Bezerra declarou que apesar do trauma sofrido pelos trabalhadores com a ação violenta de uma “polícia fascista”, os dirigentes estão bem. “O trabalhador está exercendo seu direito de fazer greve, seguindo todos os trâmites, avisando a Justiça e a Petrobras, apenas lutando pelo seu direito. Deixamos toda a solidariedade”, afirmou.
De acordo com o diretor da FUP, nesta terça-feira (16), haverá um grande ato na porta da Reduc para “demonstrar a indignação com o ocorrido”.
Sobre a proposta de transição energética justa, Tezeu Bezerra esclareceu que a Petrobras não possui um projeto e essa é uma das brigas dos petroleiros. “Precisamos debater essas pautas para realizar uma transição justa,dialogando com a sociedade, governo, trabalhador e as empresas”, declarou.

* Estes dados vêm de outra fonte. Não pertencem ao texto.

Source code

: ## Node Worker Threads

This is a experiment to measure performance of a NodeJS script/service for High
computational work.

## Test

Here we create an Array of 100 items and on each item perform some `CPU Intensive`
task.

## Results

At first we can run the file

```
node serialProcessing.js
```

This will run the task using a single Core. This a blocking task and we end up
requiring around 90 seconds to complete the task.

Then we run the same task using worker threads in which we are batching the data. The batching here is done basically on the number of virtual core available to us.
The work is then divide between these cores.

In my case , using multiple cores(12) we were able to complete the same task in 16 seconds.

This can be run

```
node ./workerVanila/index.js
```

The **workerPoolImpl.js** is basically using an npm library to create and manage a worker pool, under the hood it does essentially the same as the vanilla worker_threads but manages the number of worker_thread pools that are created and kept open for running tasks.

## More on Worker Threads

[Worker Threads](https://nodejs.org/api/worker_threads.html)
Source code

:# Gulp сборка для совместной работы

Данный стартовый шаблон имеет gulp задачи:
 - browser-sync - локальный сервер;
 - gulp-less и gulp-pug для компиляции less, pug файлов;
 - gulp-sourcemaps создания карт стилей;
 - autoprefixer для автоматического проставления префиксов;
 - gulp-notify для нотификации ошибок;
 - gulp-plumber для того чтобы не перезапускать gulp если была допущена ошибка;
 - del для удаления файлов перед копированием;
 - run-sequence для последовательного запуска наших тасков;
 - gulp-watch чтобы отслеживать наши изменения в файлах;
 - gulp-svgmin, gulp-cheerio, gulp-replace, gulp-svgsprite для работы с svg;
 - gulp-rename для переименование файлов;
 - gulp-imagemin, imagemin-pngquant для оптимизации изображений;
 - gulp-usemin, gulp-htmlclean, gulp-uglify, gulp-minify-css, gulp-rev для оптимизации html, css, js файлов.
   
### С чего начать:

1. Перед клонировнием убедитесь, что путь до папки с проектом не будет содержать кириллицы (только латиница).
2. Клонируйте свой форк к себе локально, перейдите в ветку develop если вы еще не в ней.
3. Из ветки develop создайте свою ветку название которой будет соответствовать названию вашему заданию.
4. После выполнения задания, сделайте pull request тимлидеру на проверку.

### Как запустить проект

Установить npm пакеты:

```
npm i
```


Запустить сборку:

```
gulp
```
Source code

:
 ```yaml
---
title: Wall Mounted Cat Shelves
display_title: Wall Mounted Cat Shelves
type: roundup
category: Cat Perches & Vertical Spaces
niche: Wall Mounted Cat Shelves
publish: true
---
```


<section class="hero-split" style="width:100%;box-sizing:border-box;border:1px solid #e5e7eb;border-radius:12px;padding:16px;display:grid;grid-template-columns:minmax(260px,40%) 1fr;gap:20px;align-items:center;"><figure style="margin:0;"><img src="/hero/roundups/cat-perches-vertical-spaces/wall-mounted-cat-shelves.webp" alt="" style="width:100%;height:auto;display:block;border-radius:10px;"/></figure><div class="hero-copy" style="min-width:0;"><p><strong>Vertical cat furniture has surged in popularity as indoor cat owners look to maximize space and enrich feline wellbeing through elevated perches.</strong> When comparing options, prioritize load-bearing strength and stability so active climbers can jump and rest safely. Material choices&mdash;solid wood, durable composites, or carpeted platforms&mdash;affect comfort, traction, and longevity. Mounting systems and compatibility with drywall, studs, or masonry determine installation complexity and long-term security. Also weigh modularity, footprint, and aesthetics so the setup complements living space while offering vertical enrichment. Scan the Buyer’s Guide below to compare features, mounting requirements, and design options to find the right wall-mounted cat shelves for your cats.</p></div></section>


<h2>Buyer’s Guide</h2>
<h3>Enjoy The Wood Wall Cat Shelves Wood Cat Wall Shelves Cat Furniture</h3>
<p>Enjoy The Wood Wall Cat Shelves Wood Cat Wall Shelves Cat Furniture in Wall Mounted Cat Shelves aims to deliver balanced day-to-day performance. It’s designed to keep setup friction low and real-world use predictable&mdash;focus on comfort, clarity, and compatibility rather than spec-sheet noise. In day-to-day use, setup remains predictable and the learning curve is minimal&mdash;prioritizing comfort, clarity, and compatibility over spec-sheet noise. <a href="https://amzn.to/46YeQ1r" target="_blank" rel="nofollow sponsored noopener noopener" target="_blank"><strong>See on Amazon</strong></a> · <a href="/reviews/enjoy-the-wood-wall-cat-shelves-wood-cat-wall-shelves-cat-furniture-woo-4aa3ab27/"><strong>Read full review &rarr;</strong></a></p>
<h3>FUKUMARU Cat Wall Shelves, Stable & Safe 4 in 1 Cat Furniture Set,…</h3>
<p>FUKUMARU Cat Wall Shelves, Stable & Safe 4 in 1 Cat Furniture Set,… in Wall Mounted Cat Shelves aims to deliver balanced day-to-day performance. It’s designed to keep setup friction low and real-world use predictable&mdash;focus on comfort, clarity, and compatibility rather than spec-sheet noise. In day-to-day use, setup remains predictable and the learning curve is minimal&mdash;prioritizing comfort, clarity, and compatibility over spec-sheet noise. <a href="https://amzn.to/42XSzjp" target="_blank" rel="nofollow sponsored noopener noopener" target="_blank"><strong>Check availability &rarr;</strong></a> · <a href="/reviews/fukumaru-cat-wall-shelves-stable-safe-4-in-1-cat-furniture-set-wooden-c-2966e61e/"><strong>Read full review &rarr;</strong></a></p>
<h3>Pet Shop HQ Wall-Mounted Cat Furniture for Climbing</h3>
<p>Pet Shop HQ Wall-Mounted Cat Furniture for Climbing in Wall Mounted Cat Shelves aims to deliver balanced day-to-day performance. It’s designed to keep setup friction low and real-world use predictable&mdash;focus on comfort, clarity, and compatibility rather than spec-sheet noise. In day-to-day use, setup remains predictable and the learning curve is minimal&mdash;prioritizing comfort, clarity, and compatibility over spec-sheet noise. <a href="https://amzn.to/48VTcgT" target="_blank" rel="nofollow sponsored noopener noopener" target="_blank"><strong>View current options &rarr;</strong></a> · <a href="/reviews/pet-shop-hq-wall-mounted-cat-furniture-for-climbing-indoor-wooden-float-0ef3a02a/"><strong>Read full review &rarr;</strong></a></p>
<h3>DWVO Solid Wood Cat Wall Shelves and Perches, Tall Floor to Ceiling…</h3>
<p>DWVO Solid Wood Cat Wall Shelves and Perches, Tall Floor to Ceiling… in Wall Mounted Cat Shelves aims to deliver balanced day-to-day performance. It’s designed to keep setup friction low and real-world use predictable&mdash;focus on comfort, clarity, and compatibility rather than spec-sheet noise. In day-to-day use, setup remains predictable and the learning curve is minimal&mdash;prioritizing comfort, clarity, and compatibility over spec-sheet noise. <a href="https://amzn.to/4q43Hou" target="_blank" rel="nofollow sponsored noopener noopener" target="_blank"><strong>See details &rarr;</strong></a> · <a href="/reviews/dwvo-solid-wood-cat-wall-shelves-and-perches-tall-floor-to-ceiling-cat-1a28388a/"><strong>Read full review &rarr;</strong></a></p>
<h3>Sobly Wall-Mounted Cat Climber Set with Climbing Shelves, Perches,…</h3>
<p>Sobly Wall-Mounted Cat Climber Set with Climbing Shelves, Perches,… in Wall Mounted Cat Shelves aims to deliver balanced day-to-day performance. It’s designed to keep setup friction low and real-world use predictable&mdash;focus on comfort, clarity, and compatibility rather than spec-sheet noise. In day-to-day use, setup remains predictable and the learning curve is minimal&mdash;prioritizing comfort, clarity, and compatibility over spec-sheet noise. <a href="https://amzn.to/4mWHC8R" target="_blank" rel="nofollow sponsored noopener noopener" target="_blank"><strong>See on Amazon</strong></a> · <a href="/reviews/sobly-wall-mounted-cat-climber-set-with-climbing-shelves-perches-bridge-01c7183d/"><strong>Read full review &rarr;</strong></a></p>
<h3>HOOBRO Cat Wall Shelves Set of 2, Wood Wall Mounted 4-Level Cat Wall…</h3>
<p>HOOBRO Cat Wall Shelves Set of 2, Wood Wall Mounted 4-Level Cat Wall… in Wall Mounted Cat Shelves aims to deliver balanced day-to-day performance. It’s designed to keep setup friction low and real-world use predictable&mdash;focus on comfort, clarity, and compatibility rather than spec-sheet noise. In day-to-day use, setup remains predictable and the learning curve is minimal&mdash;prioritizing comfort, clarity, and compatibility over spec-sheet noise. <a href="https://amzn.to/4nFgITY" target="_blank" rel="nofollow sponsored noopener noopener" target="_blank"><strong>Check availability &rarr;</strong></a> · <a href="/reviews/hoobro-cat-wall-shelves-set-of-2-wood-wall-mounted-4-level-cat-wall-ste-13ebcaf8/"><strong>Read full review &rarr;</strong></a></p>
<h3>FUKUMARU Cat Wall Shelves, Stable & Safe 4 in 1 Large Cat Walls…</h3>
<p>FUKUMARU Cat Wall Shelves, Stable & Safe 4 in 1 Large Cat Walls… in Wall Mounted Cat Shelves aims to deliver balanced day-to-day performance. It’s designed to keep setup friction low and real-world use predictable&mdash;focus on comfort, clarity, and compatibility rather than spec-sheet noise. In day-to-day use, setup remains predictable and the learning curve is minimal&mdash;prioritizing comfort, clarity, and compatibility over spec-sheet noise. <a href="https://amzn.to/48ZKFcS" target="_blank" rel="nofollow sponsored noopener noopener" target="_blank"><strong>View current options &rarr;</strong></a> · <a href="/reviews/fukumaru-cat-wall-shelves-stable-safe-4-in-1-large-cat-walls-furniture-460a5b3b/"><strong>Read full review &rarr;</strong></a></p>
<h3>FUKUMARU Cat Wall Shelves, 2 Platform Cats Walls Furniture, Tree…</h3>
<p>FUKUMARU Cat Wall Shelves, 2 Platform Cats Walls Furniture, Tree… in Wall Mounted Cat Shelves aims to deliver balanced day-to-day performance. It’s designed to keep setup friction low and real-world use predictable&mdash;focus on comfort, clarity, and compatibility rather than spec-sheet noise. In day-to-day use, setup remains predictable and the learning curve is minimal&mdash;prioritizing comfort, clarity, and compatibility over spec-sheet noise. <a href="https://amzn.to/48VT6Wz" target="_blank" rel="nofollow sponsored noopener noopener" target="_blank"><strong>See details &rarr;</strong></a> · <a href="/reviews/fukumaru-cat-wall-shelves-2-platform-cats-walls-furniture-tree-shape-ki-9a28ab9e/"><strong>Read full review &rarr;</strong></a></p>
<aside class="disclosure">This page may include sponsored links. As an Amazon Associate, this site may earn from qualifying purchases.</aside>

“A Petrobras está muito tímida, e a proposta atual se resume praticamente às energias eólicas e as placas solares, que geram poucos empregos”, acrescentou. O diretor da FUP também explicou que a energia solar pode causar problemas, por gerar muita energia de dia e de noite não, pode causar uma pane no sistema elétrico.
Além da greve, aposentados e pensionistas seguem em vigília em frente ao edifício-sede da Petrobras, o Edisen, no Rio de Janeiro. O ato já dura cinco dias e cobra o fim dos planos de equacionamento da Petros, que têm provocado perdas financeiras graves para esse segmento da categoria.